LOCATION: The Sydney market is quite hot now; however, the Southwest region is still offering some value, especially due to more affordability compared to surrounding areas, continued population growth and strong infrastructure expenditure. We target areas like Liverpool and Campbelltown.

PRICE POINT: $350,000–$450,000

YIELD: 5% as standard; however, the higher the yield, the better it will support servicing.

PROPERTY 4 DETAILS:

  • Property type and strategy: One-year-old two-bedroom unit 400m from Westfield Shopping Centre and the train station.
  • Location: Liverpool, NSW
  • Purchase price: $390,000
  • Rent: $430 per week, giving us a 5.7% gross rental yield
  • Ownership: Peter's tax has been reduced after our first three deals, so we now flip the ownership into a 50/50 arrangement. 
  • Finance: We will do this deal at 90% LVR, with a separate bank to those used for all other properties
 

Initial costs

Purchase price: $390,000
Loan (90% LVR): $351,000
Deposit: $39,000
Purchasing costs: $19,500 (5% of purchase price is rule of thumb)
Total cash outlay: $58,500


Year 3 Starting Position
Year 3 Starting Position (Click image to enlarge)

Year 3 outlook

  • Year 2 saw us complete an additional two property purchases and the construction of the Newcastle house and land, which we pulled some equity out of.
  • Our focus in the foundation years of this portfolio is about ensuring our servicing stays solid and we can continue building equity in our portfolio to move forward.
  • We are now set up in four separate locations across two states, giving us solid portfolio diversification, with a combination of properties that we will keep and some that can become trading fodder in the future.
  • Due to the high rental yield of the dual-income strategy on the Sunshine Coast in Queensland, and by gaining some moderate income increases as per assumptions at the beginning, our serviceability has only dropped by $40,000 from the beginning of Year 2 to $550,000, and we still have buying power of up to $585,000 without releasing any equity from Liverpool, which we may be able to look at doing mid-year if required.
  • We are still in a relatively balanced position in terms of servicing ($550,000) and buying power ($585,000), so we need to continue focusing on both servicing and equity creation in Year 3.
  • The key difference at this stage of the portfolio is that we will be dropping our future purchases down to 80% LVR.
  • The reason for this is to ensure that our servicing stays strong in the future, and to begin to deleverage Peter and Mandy, which suits their personal life outcomes.
  • This is also a strategic lending decision based on our intention for the next deal moving forward in Year 3. We will only complete one property transaction this year.

PROPERTY 5

STRATEGY: Equity/growth

PURPOSE: Equity is the name of the game in this next deal, with the outcome being to stack this up in the trading bucket for the future. As it has proved an effective strategy, we aim to continue down the construction path in Year 3, to see how we can create equity on the way into the deal. We have already begun to handle the servicing issue by focusing on doing this deal at 80% LVR.

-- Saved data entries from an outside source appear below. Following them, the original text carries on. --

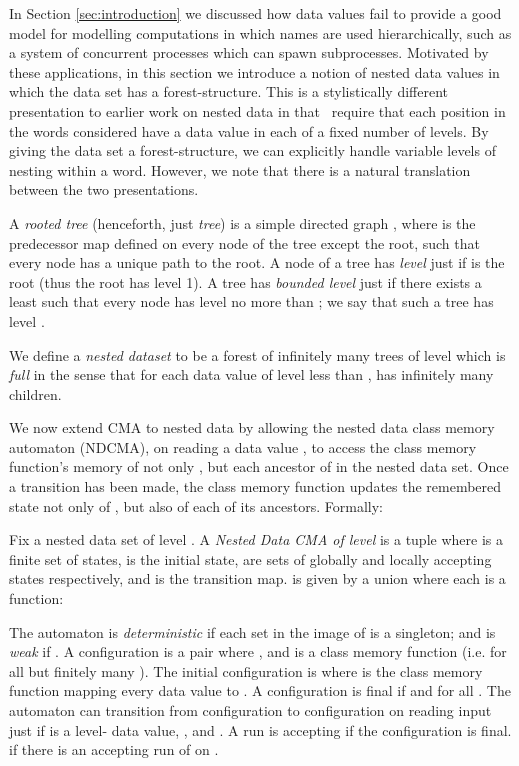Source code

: 

In Section \ref{sec:introduction} we discussed how data values fail to provide a good model for modelling computations in which names are used hierarchically, such as a system of concurrent processes which can spawn subprocesses.
Motivated by these applications, in this section we introduce a notion of nested data values in which the data set has a forest-structure.  This is a stylistically different presentation 
to earlier work on nested data in that~\cite{bjorklund10,Decker14} require that each position in the words considered have a data value in each of a fixed number of levels.  By giving the data set a forest-structure, we can explicitly handle variable levels of nesting within a word.  However, we note that there is a natural translation between the two presentations.



\begin{definition}
A \emph{rooted tree} (henceforth, just \emph{tree}) is a simple directed graph , where  is the predecessor map defined on every node of the tree except the root, such that every node has a unique path to the root. A node  of a tree has \emph{level}  just if  is the root (thus the root has level 1). A tree has \emph{bounded level} just if there exists a least  such that every node has level no more than ; we say that such a tree has level .

We define a \emph{nested dataset}  to be a forest of infinitely many trees of level  which is \emph{full} in the sense that for each data value  of level less than , 
 has infinitely many children.
\end{definition}



We now extend CMA to nested data by allowing the nested data class memory automaton (NDCMA), on reading a data value , to access the class memory function's memory of not only , but each ancestor of  in the nested data set.  Once a transition has been made, the class memory function updates the remembered state not only of , but also of each of its ancestors.  Formally:



\begin{definition}
Fix a nested data set of level .  A \emph{Nested Data CMA of level } is a tuple  where  is a finite set of states,  is the initial state,  are sets of globally and locally accepting states respectively, and  is the transition map.   is given by a union  where each  is a function:

The automaton is \emph{deterministic} if each set in the image of  is a singleton; and is \emph{weak} if .
A configuration is a pair  where , and  is a class memory function (i.e.  for all but finitely many ).  The initial configuration is  where  is the class memory function mapping every data value to .  A configuration  is final if  and  for all .
The automaton can transition from configuration  to configuration  on reading input  just if  is a level- data value, , and .
A run  is accepting if the configuration  is final.   if there is an accepting run of  on .
\end{definition}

LOCATION: Our choice of location is based on a combination of factors: one is obviously to continue to target a solid growth market, which we can still see shuffling forward for a few years yet, and the second is a price point decision.

PRICE POINT: $585,000 is our maximum price point, due to buying power constraints. We are happy to stretch to close to this point as we still have a solid buffer in place for Peter and Mandy’s personal life and property portfolio.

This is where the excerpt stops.